Funny Car Racing
Description
There is a funny car racing in a city with n junctions and m directed roads.
The funny part is: each road is open and closed periodically. Each road is associate with two integers (a, b), that means the road will be open for a seconds, then closed for b seconds, then open for a seconds… All these start from the beginning of the race. You must enter a road when it’s open, and leave it before it’s closed again.

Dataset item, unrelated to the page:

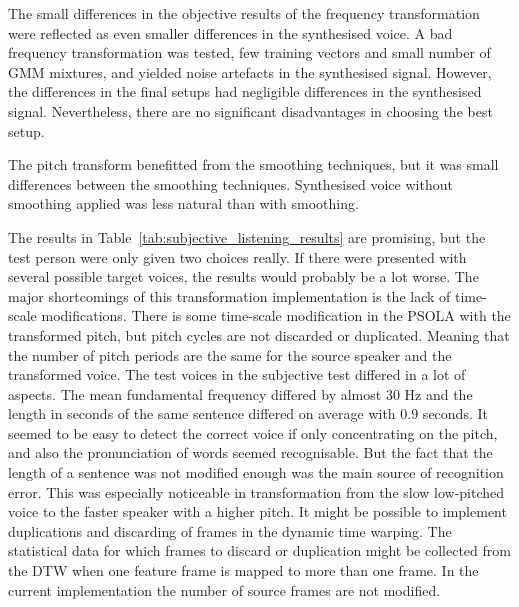The small differences in the objective results of the frequency transformation were reflected as even smaller differences in the synthesised voice. A bad frequency transformation was tested, \ie few training vectors and small number of GMM mixtures, and yielded noise artefacts in the synthesised signal. However, the differences in the final setups had negligible differences in the synthesised signal. Nevertheless, there are no significant disadvantages in choosing the best setup.

The pitch transform benefitted from the smoothing techniques, but it was small differences between the smoothing techniques. Synthesised voice without smoothing applied was less natural than with smoothing. 

The results in Table~\ref{tab:subjective_listening_results} are promising, but the test person were only given two choices really. If there were presented with several possible target voices, the results would probably be a lot worse. The major shortcomings of this transformation implementation is the lack of time-scale modifications. There is some time-scale modification in the PSOLA with the transformed pitch, but pitch cycles are not discarded or duplicated. Meaning that the number of pitch periods are the same for the source speaker and the transformed voice. The test voices in the subjective test differed in a lot of aspects. The mean fundamental frequency differed by almost 30 Hz and the length in seconds of the same sentence differed on average with 0.9 seconds. It seemed to be easy to detect the correct voice if only concentrating on the pitch, and also the pronunciation of words seemed recognisable. But the fact that the length of a sentence was not modified enough was the main source of recognition error. This was especially noticeable in transformation from the slow low-pitched voice to the faster speaker with a higher pitch. It might be possible to implement duplications and discarding of frames in the dynamic time warping. The statistical data for which frames to discard or duplication might be collected from the DTW when one feature frame is mapped to more than one frame. In the current implementation the number of source frames are not modified.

Your goal is to drive from junction s and arrive at junction t as early as possible. Note that you can wait at a junction even if all its adjacent roads are closed.
Input
There will be at most 30 test cases. The first line of each case contains four integers n, m, s, t (1<=n<=300, 1<=m<=50,000, 1<=s,t<=n). Each of the next m lines contains five integers u, v, a, b, t (1<=u,v<=n, 1<=a,b,t<=105), that means there is a road starting from junction u ending with junction v. It’s open for a seconds, then closed for b seconds (and so on). The time needed to pass this road, by your car, is t. No road connects the same junction, but a pair of junctions could be connected by more than one road.
Output
For each test case, print the shortest time, in seconds. It’s always possible to arrive at t from s.
Sample Input
3 2 1 3
1 2 5 6 3
2 3 7 7 6
3 2 1 3
1 2 5 6 3
2 3 9 5 6
Sample Output
Case 1: 20
Case 2: 9
Source
湖南省第九届大学生计算机程序设计竞赛
思路:基本上是很裸的spfa,在松弛条件处改一下就好了。
有一个坑点就是,那条路的t有可能大于a。(具体详见代码)
代码:
#include<stdio.h>
#include<queue>
#include<string.h>
#include<algorithm>
using namespace std;
#define mem(a,b) memset(a,b,sizeof(a))
#define maxn 100000+10
#define maxv 1000+10
const int inf=0x3f3f3f3f;
typedef long long LL;
LL n,m,len;
struct node
{
LL v,a,b,t,next;
}G[maxn];
LL d[maxv],first[maxv],inq[maxv];
void spfa(LL st,LL ed)
{
for(LL i=1;i<=n;i++)
{
d[i]=100000000000000;
inq[i]=0;
}
d[st]=0,inq[st]=1;
queue<LL>q;
q.push(st);
while(!q.empty())
{
st=q.front();
q.pop();
inq[st]=0;
for(LL i=first[st];i!=-1;i=G[i].next)
{
LL v=G[i].v,a=G[i].a,b=G[i].b,t=G[i].t;
LL cnt=(d[st]%(a+b)),tot;
if(t>a)
continue;
if(cnt<=a)
{
if((cnt+t)<=a)
tot=d[st]+t;
else
tot=a-cnt+b+t+d[st];
}
else
tot=d[st]+a+b-cnt+t;
if(d[v]>tot)
{
d[v]=tot;
if(!inq[v])
{
inq[v]=1;
q.push(v);
}
}
}
}
printf("%lld\n",d[ed]);
}
void add_egde(LL u,LL v,LL a,LL b,LL t)
{
G[len].v=v,G[len].a=a,G[len].b=b,G[len].t=t;
G[len].next=first[u];
first[u]=len++;
}
int main()
{
LL T=1,st,ed;
while(~scanf("%lld%lld%lld%lld",&n,&m,&st,&ed))
{
len=0;
mem(first,-1);
LL u,v,a,b,t;
for(LL i=0;i<m;i++)
{
scanf("%lld%lld%lld%lld%lld",&u,&v,&a,&b,&t);
add_egde(u,v,a,b,t);
}
printf("Case %lld: ",T++);
spfa(st,ed);
}
return 0;
}